Ryan Craig

Greinke should win AL Cy Young

Posted September 23, 2009

Every year around this time we begin to discuss the candidacies of several Cy Young and MVP contenders, and this season is no different.

The NL MVP was wrapped up by Albert Pujols before Easter, and the engraver for the AL version should already be double-checking the spelling of the word “Mauer.”

As for the Cy Young awards, that’s a different story.

With guys like Tim Lincecum, Adam Wainwright and Chris Carpenter all on contending teams in the National League, the race is tighter than a Drew Brees spiral. In the AL, there is a guy on a non-contending team that in my opinion is lapping the field.

That man is Zack Greinke.

Greinke likely won’t end up with the league lead in wins and he most certainly won’t lead his team to the World Series, the playoffs, or even a .500 record.
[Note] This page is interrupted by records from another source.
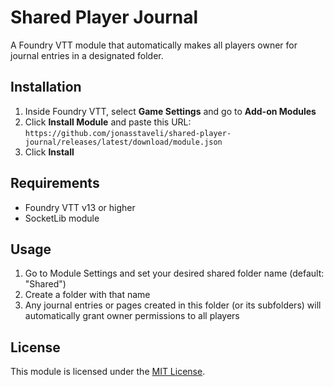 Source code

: # Shared Player Journal

A Foundry VTT module that automatically makes all players owner for journal entries in a designated folder.

## Installation
1. Inside Foundry VTT, select **Game Settings** and go to **Add-on Modules**
2. Click **Install Module** and paste this URL: `https://github.com/jonasstaveli/shared-player-journal/releases/latest/download/module.json`
3. Click **Install**

## Requirements
- Foundry VTT v13 or higher
- SocketLib module

## Usage
1. Go to Module Settings and set your desired shared folder name (default: "Shared")
2. Create a folder with that name
3. Any journal entries or pages created in this folder (or its subfolders) will automatically grant owner permissions to all players

## License
This module is licensed under the [MIT License](LICENSE).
Instead, he is putting together one of the best pitching seasons nobody will ever remember.

At 15-8, his win total seems modest - after all, 20 wins has been and will continue to be the benchmark for pitching greatness in any one year.

But when it comes to pitching, wins can actually be one of the game's most misleading statistics.
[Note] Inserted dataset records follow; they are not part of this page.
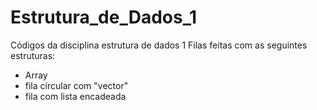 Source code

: # Estrutura_de_Dados_1
Códigos da disciplina estrutura de dados 1
Filas feitas com as seguintes estruturas:
- Array
- fila circular com "vector"
- fila com lista encadeada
Pitchers that play for high powered offenses can often still win games even when they aren’t throwing their best simply because their team can outscore its opponent.

C.C. Sabathia of the Yankees – one of Greinke’s main competitors for this year award - for instance, has won six games in which he gave up three earned runs or more. Greinke, on the other hand, has lost three games in which he gave up two runs or less.

Greinke has eight no decisions this year – his ERA in those contests? Less than 2.00.

If he’s on the Yankees or Red Sox, chances are he wins at least three-quarters of those games - add six to his current total, and he’s already at 21 with two starts left to add to the total.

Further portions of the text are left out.